Myth is “already” enlightenment because myth and enlightenment have something in common: the desire to control nature, rooted in a fear of nature and aggression.
In myth and religion, human beings tried to control nature (at least to the extent of sustaining the right amounts sun, rain, and fertility) by propitiating the gods, offering them sacrifices and other signs of devotion. Myth and religion understood nature in personal terms, seeing in forces such as sun, rain, and wind the recognizably human qualities of purpose and desire. Knowledge of reality was acquired by means of inspired mystical experiences, and passed down through the generations as authorized by tradition.

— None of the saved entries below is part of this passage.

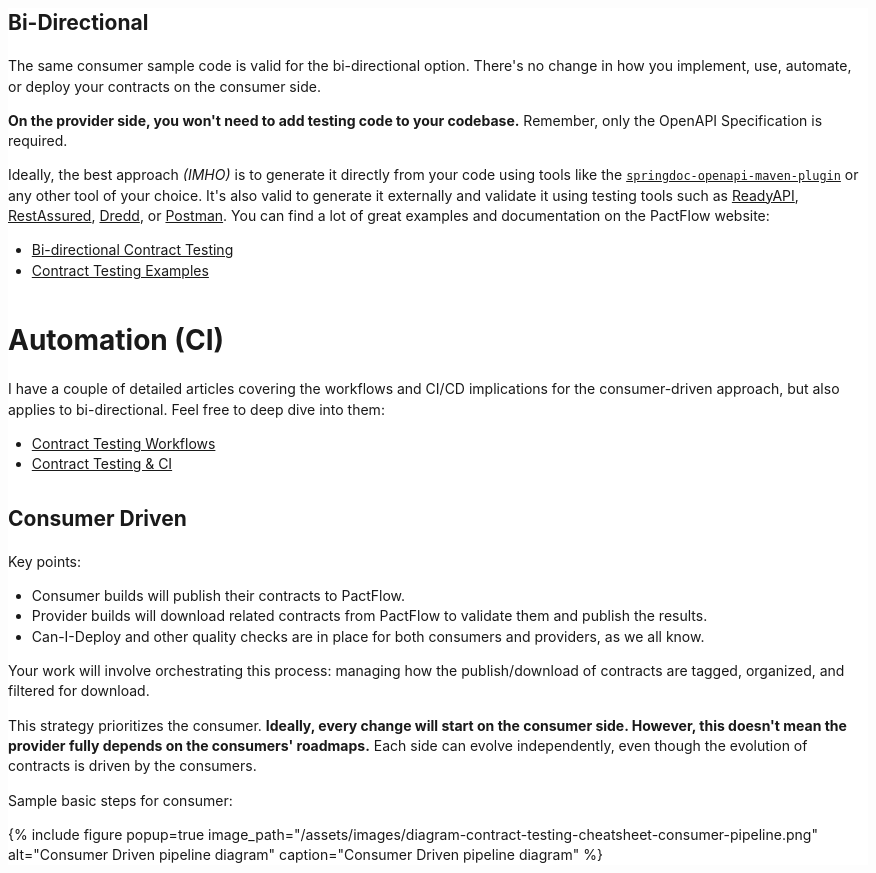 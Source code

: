 ## Bi-Directional

The same consumer sample code is valid for the bi-directional option. There's no change in how you implement, use, automate, or deploy your contracts on the consumer side.

**On the provider side, you won't need to add testing code to your codebase.** Remember, only the OpenAPI Specification is required.

Ideally, the best approach *(IMHO)* is to generate it directly from your code using tools like the <a href="https://springdoc.org/" target="_blank">`springdoc-openapi-maven-plugin`</a> or any other tool of your choice. It's also valid to generate it externally and validate it using testing tools such as <a href="https://smartbear.com/product/ready-api/" target="_blank">ReadyAPI</a>, <a href="https://rest-assured.io/" target="_blank">RestAssured</a>, <a href="https://dredd.org/en/latest/index.html" target="_blank">Dredd</a>, or <a href="https://www.postman.com/api-platform/api-governance/" target="_blank">Postman</a>. You can find a lot of great examples and documentation on the PactFlow website:

* <a href="https://docs.pactflow.io/docs/bi-directional-contract-testing" target="_blank">Bi-directional Contract Testing</a>
* <a href="https://docs.pactflow.io/docs/examples" target="_blank">Contract Testing Examples</a>

# Automation (CI)

I have a couple of detailed articles covering the workflows and CI/CD implications for the consumer-driven approach, but also applies to bi-directional. Feel free to deep dive into them:

* <a href="https://apenlor.github.io/contract%20testing/contract-testing-workflows/" target="_blank">Contract Testing Workflows</a>
* <a href="https://apenlor.github.io/contract%20testing/contract-testing-and-ci/" target="_blank">Contract Testing & CI</a>


## Consumer Driven

Key points:

* Consumer builds will publish their contracts to PactFlow.
* Provider builds will download related contracts from PactFlow to validate them and publish the results.
* Can-I-Deploy and other quality checks are in place for both consumers and providers, as we all know.

Your work will involve orchestrating this process: managing how the publish/download of contracts are tagged, organized, and filtered for download.

This strategy prioritizes the consumer. **Ideally, every change will start on the consumer side. However, this doesn't mean the provider fully depends on the consumers' roadmaps.** Each side can evolve independently, even though the evolution of contracts is driven by the consumers.

Sample basic steps for consumer:  

{% include figure popup=true image_path="/assets/images/diagram-contract-testing-cheatsheet-consumer-pipeline.png" alt="Consumer Driven pipeline diagram" caption="Consumer Driven pipeline diagram" %}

The central principle of the Enlightenment, on the other hand, was the sovereignty of reason. Reason is the highest source of intellectual authority, and its findings trump religion and tradition. Reason establishes the value of religion and tradition, but neither religion nor tradition can evaluate reason. As Immanuel Kant put it in the Critique of Pure Reason (1781):
Our age is, to a preeminent degree, the age of criticism, and to criticism everything must submit. Religion through its sanctity, and the state through its majesty, may seek to exempt themselves from it. But then they arouse just suspicion against themselves, and cannot claim the sincere respect which reason gives only to that which sustains the test of free and open examination. (Critique of Pure Reason A.xii.)